2) Based on miniatures preferences that your recipient will post when they register to be a part of the event you will then be prompted buy/convert/paint/whatever you deem suitable for a gift. All miniatures must be in an untouched state. This doesn't mean it has to be in a blister or on the sprue, however, just not mangled in any way and complete. No sending a single arm and counting that as a miniature. They must be able to assemble the whole thing. The minis are NOT to be painted, primed or glued. Exceptions to this rule are made by the participants and should be managed via private message. This includes any exception to the rules – if you want to send a glued, primed or converted model you *can* do so but you need permission from the person you’re sending to so if they put that they are happy to receive an assemble, painted model then you send it. They have every right to say no. Note that you can also send a painted, primed or converted model *in addition* to the two untouched minis but again this is not a generosity contest.

3) All miniatures must be part of a Games Workshop line of miniatures. This includes Warhammer, Warhammer 40k, Specialist Games, Forge World, Armorcast and related tournament legal models. The miniature must be tournament legal for the range. This is a Games Workshop tabletop gaming related forum so no exceptions to this rule will be allowed.

4) If you wish to participate, you must be around. Don't say “I want in” and then disappear off the face of the Earth for a month. I'm not saying you need to be a forum regular, but you should be checking at least this thread once per week and respond to any PM's sent to you.

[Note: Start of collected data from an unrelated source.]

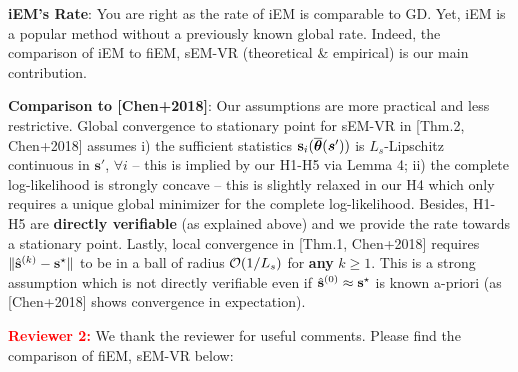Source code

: \documentclass{article}
\begin{document}
\textbf{iEM's Rate}: You are right as the rate of iEM is comparable to GD. Yet, iEM is a popular method without a previously known global rate. Indeed, the  comparison of iEM to fiEM, sEM-VR (theoretical \& empirical) is our main contribution.


\textbf{Comparison to [Chen+2018]}:
Our assumptions are more practical and less restrictive.
Global convergence to stationary point for sEM-VR in [Thm.2, Chen+2018] assumes i) the sufficient statistics ${\bf s}_i( \overline{\bm{\theta}} ( {\bm s}' ) )$ is $L_s$-Lipschitz continuous in ${\bm s}'$,  $\forall i$ -- this is implied by our H1-H5 via Lemma 4; ii) the complete log-likelihood is strongly concave -- this is slightly relaxed in our H4 which only requires a unique global minimizer for the complete log-likelihood.
Besides, H1-H5 are \textbf{directly verifiable} (as explained above) and we provide the rate towards a stationary point.
Lastly, local convergence in [Thm.1, Chen+2018] requires $\| \hat{\bf s}^{(k)} - {\bf s}^\star\|$ to be in a ball of radius ${\cal O}(1/L_s)$ for \textbf{any} $k\geq1$. This is a strong assumption which is not directly verifiable even if $\hat{\bf s}^{(0)} \approx {\bf s}^\star$ is known a-priori (as [Chen+2018] shows convergence in expectation).

\textbf{\textcolor{red}{Reviewer 2:}} We thank the reviewer for useful comments. Please find the comparison of fiEM, sEM-VR below:
\end{document}
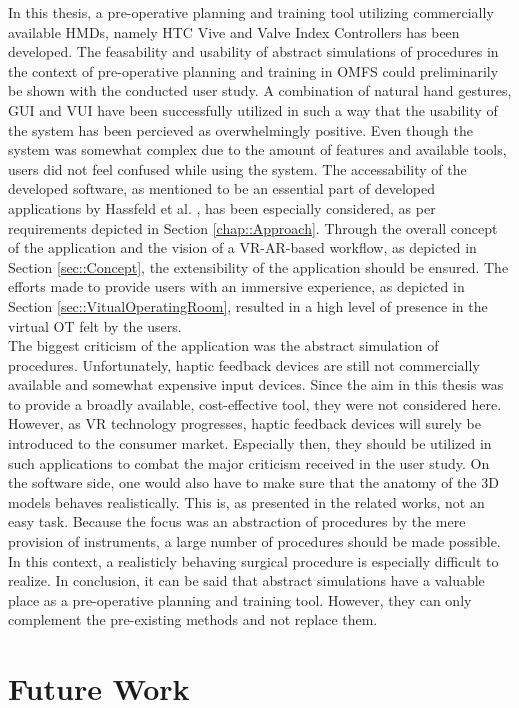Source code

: In this thesis, a pre-operative planning and training tool utilizing
commercially available HMDs, namely HTC Vive and Valve Index Controllers
has been developed. The feasability and usability of 
abstract simulations of procedures in the context of pre-operative planning
and training in OMFS could preliminarily be shown with the 
conducted user study. 
A combination of natural hand gestures, GUI and VUI have been
successfully utilized in such a way that the usability
of the system has been percieved as overwhelmingly positive.
Even though the system was somewhat complex due to the amount of features 
and available tools, users did not feel confused while using the 
system.
The accessability of the developed software, 
as mentioned to be an essential part of developed applications by
Hassfeld et al. \cite{HASSFELD20012}, has been especially considered,
as per requirements depicted in Section \ref{chap::Approach}.
Through the overall concept of the application and the vision of a VR-AR-based workflow, as depicted in Section 
\ref{sec::Concept}, the extensibility of the application should be ensured. 
The efforts made to provide users with an immersive experience,
as depicted in Section \ref{sec::VitualOperatingRoom},
resulted in a high level of presence in the virtual OT felt by the users.
\\ The biggest criticism of the application was the abstract 
simulation of procedures. Unfortunately, haptic feedback devices are still
not commercially available and somewhat expensive input devices. Since
the aim in this thesis was to provide a broadly available, cost-effective
tool, they were not considered here. However, as VR technology progresses,
haptic feedback devices will surely be introduced to the consumer market.
Especially then, they should be utilized in such applications to combat
the major criticism received in the user study.
On the software side, one would also have to make sure that 
the anatomy of the 3D models behaves realistically. This is, as 
presented in the related works, not an easy task. 
Because the focus was an abstraction of procedures by the mere provision 
of instruments, a large number of procedures should be made possible.
In this context, a realisticly behaving surgical procedure is
especially difficult to realize.
In conclusion, it can be said that abstract simulations have a valuable
place as a pre-operative planning and training tool. However, they 
can only complement the pre-existing methods and not replace them.
 
\section{Future Work}






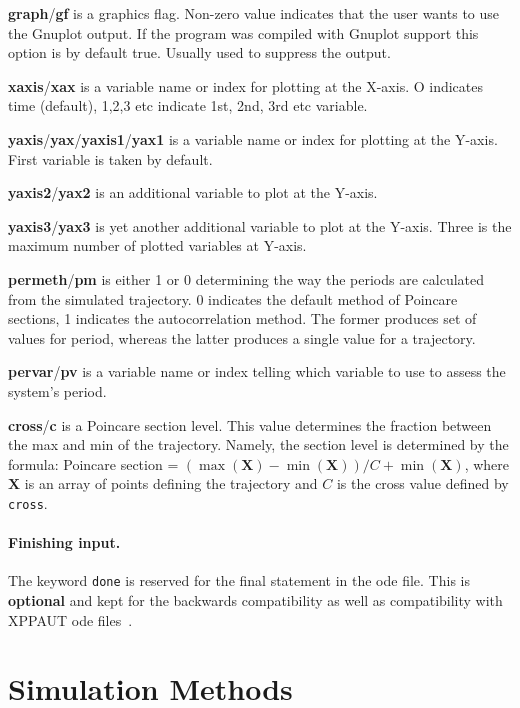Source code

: \documentclass[11pt,a4paper]{article}
\begin{document}
\textbf{graph}/\textbf{gf} is a graphics flag. Non-zero value indicates that the user
wants to use the Gnuplot output. If the program was compiled with Gnuplot support
this option is by default true. Usually used to suppress the output.

\textbf{xaxis}/\textbf{xax} is a variable name or index for plotting at the X-axis. O
indicates time (default), 1,2,3 etc indicate 1st, 2nd, 3rd etc variable.

\textbf{yaxis}/\textbf{yax}/\textbf{yaxis1}/\textbf{yax1} is a variable name or index
for plotting at the Y-axis. First variable is taken by default.

\textbf{yaxis2}/\textbf{yax2} is an additional variable to plot at the Y-axis.

\textbf{yaxis3}/\textbf{yax3} is yet another additional variable to plot at the
Y-axis. Three is the maximum number of plotted variables at Y-axis.

\textbf{permeth}/\textbf{pm} is either 1 or 0 determining the way the periods are
calculated from the simulated trajectory. 0 indicates the default method of Poincare
sections, 1 indicates the autocorrelation method. The former produces set of values
for period, whereas the latter produces a single value for a trajectory.

\textbf{pervar}/\textbf{pv} is a variable name or index telling which variable to use
to assess the system's period.

\textbf{cross}/\textbf{c} is a Poincare section level. This value determines the
fraction between the max and min of the trajectory. Namely, the section level is
determined by the formula: Poincare section = $(\max(\mathbf{X}) - \min(\mathbf{X}))/C
+ \min(\mathbf{X})$, where $\mathbf{X}$ is an array of points defining the trajectory
and $C$ is the cross value defined by \verb-cross-.


\paragraph{Finishing input.}
\label{sec:finishing-input}

The keyword \verb-done- is reserved for the final statement in the ode file. This is
\textbf{optional} and kept for the backwards compatibility as well as compatibility
with XPPAUT ode files~\cite{XppautLink}.

\section{Simulation Methods}
\label{sec:simulation-methods}
\end{document}
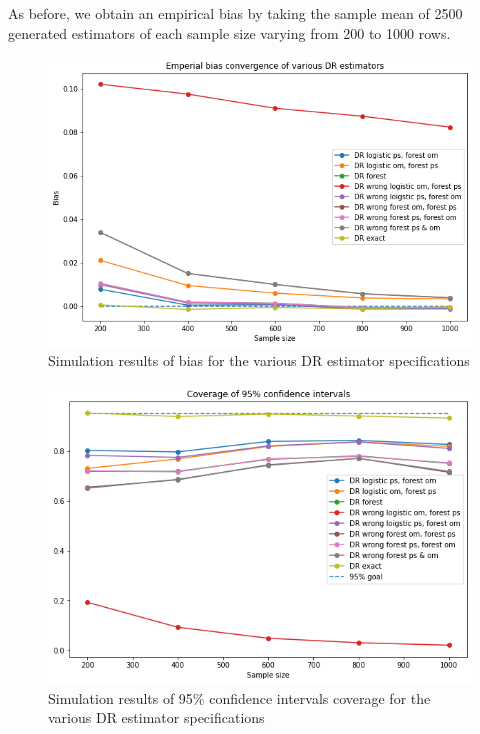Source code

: \documentclass[12pt,twoside]{article}
\begin{document}
As before, we obtain an empirical bias by taking the sample mean of 2500 generated estimators of each sample size varying from 200 to 1000 rows.

\begin{figure}[h!]
    \centering
    \includegraphics[width = 0.9\columnwidth]{figures/rf_2W_bias.png}
    \caption{Simulation results of bias for the various DR estimator specifications}
    \label{figbiaspara}
\end{figure}
\begin{figure}[h!]
    \centering
    \includegraphics[width = 0.9\columnwidth]{figures/rf_2W_CI.png}
    \caption{Simulation results of 95\% confidence intervals coverage for the various DR estimator specifications}
    \label{figCIpara}
\end{figure}
\end{document}
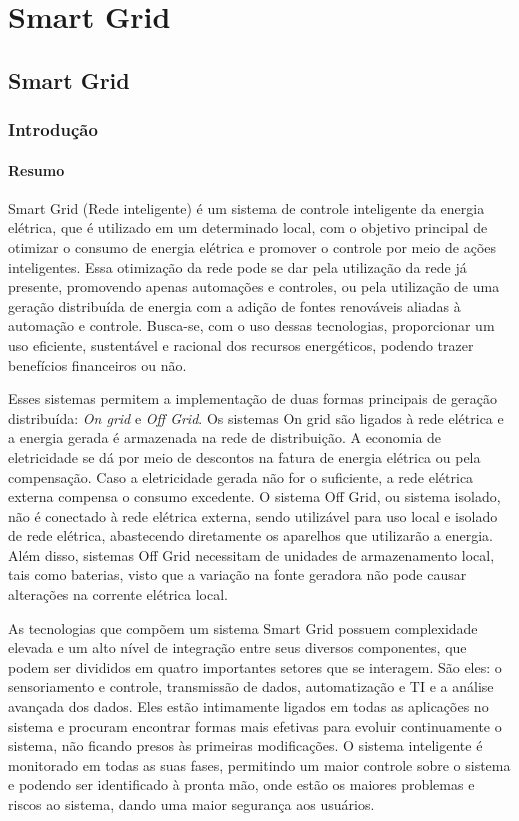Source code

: \part{Smart Grid}

\chapter[Smart Grid]{Smart Grid}

\section{Introdução}

\subsection{Resumo}
Smart Grid (Rede inteligente) é um sistema de controle inteligente da energia elétrica, que é utilizado em um determinado local, com o objetivo principal de otimizar o consumo de energia elétrica e promover o controle por meio de ações inteligentes. Essa otimização da rede pode se dar pela utilização da rede já presente, promovendo apenas automações e controles, ou pela utilização de uma geração distribuída de energia com a adição de fontes renováveis aliadas à automação e controle. Busca-se, com o uso dessas tecnologias, proporcionar um uso eficiente, sustentável e racional dos recursos energéticos, podendo trazer benefícios financeiros ou não.

Esses sistemas permitem a implementação de duas formas principais de geração distribuída: \textit{On grid} e \textit{Off Grid}. Os sistemas On grid são ligados à rede elétrica e a energia gerada é armazenada na rede de distribuição. A economia de eletricidade se dá por meio de descontos na fatura de energia elétrica ou pela compensação. Caso a eletricidade gerada não for o suficiente, a rede elétrica externa compensa o consumo excedente. O sistema Off Grid, ou sistema isolado, não é conectado à rede elétrica externa, sendo utilizável para uso local e isolado de rede elétrica, abastecendo diretamente os aparelhos que utilizarão a energia. Além disso, sistemas Off Grid necessitam de unidades de armazenamento local, tais como baterias, visto que a variação na fonte geradora não pode causar alterações na corrente elétrica local. 

As tecnologias que compõem um sistema Smart Grid possuem complexidade elevada e um alto nível de integração entre seus diversos componentes, que podem ser divididos em quatro importantes setores que se interagem. São eles: o sensoriamento e controle, transmissão de dados, automatização e TI e a análise avançada dos dados. Eles estão intimamente ligados em todas as aplicações no sistema e procuram encontrar formas mais efetivas para evoluir continuamente o sistema, não ficando presos às primeiras modificações. O sistema inteligente é monitorado em todas as suas fases, permitindo um maior controle sobre o sistema e podendo ser identificado à pronta mão, onde estão os maiores problemas e riscos ao sistema, dando uma maior segurança aos usuários.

5) If you do not hear from either the person you are sending to, or the person sending to you, within two weeks of the exchange list being posted you should PM me. Since most people belong to several forums they may not check here every day. Do not post to the thread publicly with comments like “still nothing” or “I haven’t heard from my partner.” Issues with members as relates to this exchange should be sent privately. In order for me to assist in resolution of potential issues I must know about them, however, so please do PM me if you think there’s a problem.

6) Failure to participate after signing up for the exchange will result in being banned from future exchanges. I will keep a list of banned participants and it will be published in subsequent exchanges.:security:

7) Do not request specific trading partners. If you want to be matched to a specific Heresy Online member I recommend you send that person a PM and do a 1:1 exchange. The Miniature Exchange works on a randomly generated list and is not meant to match specific members together.

8) FLAGGED status: Members who have less than 50 post at the time they sign up will be marked as FLAGGED. Nobody ships to a flagged participant until *AFTER* the minis that person ships have been received. If the flagged person bails we simply skip them in the list, this is also to make sure they send something before they get something.

Example:

Bob
Joe (FLAGGED)
Tom

Joe ships to Tom. Tom posts "I got minis!" and then Bob ships to Joe.

I will also mark anyone as FLAGGED if prompted to do so by any forum moderator based on previous behavior.

*NOTE:* In each of the exchanges I have participated in there has always been at least one member who didn’t receive anything. This can happen. It has, in fact, happened to me. While most folks are honest there is always a chance that things get lost in the post, that your partner spontaneously combusts or that Galahad will intercept the package in the post and eat your minis. These things can happen but I hope they don’t.

*HOW TO SIGN UP*

Please send me a PM with the following information. I am going to try the pm method to make it more of surprise when the package shows up and who is sending it. 

*Username – Mailing address – Shipping*

The first should be obvious – it’s your Heresy Online username.

The second, your mailing address where you want receive your mini's this information will be forwarded only to your Santa*.*

Shipping is your shipping preference. If you are willing to pay for international post then put “anywhere” in this category. If you only want to ship within your country of origin this should be the same as Location. If you want to ship within the same geographic region, such as North America for someone in the USA or Canada, or EU for someone in Germany or the UK, that works too.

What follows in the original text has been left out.